Work request =
Go through the data below and copy each line where the word "endhighlight" occurs.

Collected data =
********
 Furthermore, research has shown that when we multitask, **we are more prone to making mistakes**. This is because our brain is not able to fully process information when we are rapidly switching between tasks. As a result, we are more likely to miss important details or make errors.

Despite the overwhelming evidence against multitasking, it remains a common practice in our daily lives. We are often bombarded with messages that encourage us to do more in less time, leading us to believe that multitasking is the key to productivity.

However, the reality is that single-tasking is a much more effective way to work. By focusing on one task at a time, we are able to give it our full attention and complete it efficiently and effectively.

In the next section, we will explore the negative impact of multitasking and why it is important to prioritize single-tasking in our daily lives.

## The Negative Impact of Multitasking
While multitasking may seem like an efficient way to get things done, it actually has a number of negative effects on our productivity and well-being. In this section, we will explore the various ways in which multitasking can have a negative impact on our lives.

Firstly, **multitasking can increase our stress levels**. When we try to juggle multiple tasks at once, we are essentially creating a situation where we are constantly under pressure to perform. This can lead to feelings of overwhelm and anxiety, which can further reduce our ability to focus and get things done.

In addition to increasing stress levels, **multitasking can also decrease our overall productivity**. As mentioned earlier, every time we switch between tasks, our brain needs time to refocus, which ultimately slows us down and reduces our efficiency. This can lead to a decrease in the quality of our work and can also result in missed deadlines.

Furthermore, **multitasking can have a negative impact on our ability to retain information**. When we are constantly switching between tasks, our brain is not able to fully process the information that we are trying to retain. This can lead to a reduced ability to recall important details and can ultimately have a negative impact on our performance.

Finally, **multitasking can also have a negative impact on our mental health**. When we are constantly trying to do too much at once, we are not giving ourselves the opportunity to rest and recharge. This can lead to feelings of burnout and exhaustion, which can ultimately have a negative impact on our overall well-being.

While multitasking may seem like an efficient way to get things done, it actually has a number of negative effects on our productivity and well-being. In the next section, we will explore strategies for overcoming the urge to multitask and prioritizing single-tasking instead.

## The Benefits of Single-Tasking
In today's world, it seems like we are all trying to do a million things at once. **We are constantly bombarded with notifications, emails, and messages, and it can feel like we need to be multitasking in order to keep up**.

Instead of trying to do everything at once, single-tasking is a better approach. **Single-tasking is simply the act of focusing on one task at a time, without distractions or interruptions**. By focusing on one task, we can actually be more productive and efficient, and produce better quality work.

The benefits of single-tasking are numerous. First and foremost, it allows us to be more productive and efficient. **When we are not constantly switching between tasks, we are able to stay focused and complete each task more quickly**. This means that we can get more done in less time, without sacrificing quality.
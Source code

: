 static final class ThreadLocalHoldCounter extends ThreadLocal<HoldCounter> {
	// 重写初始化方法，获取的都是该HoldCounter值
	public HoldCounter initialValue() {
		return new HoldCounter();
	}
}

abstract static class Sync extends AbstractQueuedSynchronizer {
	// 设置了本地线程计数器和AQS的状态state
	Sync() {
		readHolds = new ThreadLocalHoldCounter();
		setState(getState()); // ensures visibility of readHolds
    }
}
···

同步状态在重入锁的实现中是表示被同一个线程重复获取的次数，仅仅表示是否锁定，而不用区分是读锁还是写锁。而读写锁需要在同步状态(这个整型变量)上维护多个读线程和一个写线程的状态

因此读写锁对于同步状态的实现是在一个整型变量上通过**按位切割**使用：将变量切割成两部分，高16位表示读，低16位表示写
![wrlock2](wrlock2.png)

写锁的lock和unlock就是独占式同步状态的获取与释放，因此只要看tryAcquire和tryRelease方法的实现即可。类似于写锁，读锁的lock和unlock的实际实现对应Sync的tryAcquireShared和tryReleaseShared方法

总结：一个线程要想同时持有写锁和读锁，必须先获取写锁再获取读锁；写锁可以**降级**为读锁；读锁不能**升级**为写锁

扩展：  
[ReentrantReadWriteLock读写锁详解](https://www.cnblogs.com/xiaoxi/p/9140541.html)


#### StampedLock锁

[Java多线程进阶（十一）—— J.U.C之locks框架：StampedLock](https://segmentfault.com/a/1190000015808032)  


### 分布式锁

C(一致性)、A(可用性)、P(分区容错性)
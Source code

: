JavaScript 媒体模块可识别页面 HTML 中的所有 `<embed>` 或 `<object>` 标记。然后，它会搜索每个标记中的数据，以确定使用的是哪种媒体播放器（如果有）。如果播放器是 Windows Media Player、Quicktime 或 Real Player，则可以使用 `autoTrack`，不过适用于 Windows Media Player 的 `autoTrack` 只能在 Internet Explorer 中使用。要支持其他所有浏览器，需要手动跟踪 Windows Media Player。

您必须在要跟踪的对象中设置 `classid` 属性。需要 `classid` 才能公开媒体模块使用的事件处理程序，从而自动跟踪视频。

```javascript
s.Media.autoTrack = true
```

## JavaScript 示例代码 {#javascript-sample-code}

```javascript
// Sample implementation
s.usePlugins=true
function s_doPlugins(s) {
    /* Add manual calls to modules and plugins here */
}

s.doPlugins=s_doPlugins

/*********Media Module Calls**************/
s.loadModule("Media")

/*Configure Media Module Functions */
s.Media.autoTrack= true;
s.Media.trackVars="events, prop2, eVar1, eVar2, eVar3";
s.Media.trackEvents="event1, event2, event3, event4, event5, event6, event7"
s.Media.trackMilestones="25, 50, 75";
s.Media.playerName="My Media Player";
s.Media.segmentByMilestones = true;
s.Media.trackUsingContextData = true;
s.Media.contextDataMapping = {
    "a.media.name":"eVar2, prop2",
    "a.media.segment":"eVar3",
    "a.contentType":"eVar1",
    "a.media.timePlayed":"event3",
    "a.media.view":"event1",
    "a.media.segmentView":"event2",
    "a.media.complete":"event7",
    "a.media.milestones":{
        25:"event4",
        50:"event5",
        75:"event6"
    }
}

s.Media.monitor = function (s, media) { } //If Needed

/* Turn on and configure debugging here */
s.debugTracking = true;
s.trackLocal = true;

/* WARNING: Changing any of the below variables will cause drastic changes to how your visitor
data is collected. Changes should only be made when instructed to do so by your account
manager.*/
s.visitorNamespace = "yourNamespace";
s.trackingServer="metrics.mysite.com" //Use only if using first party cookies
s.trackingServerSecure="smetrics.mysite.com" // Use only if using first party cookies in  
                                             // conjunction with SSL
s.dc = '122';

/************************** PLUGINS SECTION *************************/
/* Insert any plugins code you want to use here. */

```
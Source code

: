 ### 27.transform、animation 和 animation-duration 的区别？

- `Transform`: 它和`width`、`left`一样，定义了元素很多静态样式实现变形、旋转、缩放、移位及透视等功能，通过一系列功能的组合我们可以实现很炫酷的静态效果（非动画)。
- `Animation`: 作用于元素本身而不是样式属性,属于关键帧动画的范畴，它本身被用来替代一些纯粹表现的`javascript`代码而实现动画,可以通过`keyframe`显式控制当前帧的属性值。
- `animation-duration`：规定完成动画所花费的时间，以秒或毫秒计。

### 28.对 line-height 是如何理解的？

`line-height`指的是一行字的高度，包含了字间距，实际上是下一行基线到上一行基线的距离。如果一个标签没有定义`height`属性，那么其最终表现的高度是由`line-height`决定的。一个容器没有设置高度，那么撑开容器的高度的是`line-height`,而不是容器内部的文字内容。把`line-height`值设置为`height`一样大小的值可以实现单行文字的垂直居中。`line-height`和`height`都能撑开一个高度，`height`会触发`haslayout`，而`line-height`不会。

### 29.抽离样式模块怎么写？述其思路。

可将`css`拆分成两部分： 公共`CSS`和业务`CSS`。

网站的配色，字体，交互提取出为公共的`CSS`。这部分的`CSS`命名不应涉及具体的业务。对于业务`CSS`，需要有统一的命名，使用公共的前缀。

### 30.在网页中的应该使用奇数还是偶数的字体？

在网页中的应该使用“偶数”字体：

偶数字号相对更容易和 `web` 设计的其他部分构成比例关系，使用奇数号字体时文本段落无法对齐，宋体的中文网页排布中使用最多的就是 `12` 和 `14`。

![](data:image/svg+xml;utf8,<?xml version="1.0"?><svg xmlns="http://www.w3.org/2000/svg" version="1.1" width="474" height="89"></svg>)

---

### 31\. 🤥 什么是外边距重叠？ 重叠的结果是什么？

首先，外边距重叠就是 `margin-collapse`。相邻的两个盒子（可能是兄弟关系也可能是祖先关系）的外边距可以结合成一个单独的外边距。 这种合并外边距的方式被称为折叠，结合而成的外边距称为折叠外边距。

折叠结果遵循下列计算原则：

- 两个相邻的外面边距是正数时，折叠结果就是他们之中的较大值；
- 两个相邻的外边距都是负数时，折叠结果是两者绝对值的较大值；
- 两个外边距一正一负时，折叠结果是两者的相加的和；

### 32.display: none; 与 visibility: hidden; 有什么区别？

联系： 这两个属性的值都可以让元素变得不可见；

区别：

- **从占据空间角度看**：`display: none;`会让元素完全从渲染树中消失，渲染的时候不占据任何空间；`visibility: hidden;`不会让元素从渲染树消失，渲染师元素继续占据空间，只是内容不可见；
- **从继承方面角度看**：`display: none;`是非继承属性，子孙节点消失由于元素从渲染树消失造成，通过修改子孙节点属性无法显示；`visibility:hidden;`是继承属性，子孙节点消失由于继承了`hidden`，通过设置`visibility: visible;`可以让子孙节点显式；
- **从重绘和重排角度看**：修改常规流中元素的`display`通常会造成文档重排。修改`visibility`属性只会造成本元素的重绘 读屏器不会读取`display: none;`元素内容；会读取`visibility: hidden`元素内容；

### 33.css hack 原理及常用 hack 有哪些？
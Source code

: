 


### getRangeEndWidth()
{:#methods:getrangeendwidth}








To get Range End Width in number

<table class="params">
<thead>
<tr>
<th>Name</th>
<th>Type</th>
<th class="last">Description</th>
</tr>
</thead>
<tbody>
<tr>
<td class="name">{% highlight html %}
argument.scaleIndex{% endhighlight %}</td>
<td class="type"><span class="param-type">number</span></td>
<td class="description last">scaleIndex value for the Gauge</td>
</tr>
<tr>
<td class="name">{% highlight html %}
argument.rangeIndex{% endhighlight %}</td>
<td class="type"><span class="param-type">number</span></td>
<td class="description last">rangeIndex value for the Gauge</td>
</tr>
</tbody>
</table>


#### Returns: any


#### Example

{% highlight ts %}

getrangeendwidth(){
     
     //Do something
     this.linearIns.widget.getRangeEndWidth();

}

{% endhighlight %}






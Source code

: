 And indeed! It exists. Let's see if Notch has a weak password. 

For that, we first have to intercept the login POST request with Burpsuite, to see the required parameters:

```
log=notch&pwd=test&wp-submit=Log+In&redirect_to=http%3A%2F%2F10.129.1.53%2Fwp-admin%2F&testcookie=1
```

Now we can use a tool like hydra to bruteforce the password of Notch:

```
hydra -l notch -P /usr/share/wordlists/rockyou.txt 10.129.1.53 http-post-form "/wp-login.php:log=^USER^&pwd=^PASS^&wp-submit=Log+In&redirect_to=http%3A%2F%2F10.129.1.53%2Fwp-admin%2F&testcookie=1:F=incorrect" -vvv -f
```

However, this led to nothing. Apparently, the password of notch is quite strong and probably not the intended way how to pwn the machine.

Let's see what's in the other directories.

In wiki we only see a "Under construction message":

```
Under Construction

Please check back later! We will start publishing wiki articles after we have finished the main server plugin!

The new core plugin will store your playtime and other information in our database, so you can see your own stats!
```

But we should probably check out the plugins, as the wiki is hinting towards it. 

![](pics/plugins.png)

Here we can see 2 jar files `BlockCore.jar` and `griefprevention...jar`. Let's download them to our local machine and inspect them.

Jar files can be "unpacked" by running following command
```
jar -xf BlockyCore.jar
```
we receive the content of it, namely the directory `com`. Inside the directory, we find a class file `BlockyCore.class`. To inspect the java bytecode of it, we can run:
********
Your response =
argument.scaleIndex{% endhighlight %}</td>
argument.rangeIndex{% endhighlight %}</td>
{% endhighlight %}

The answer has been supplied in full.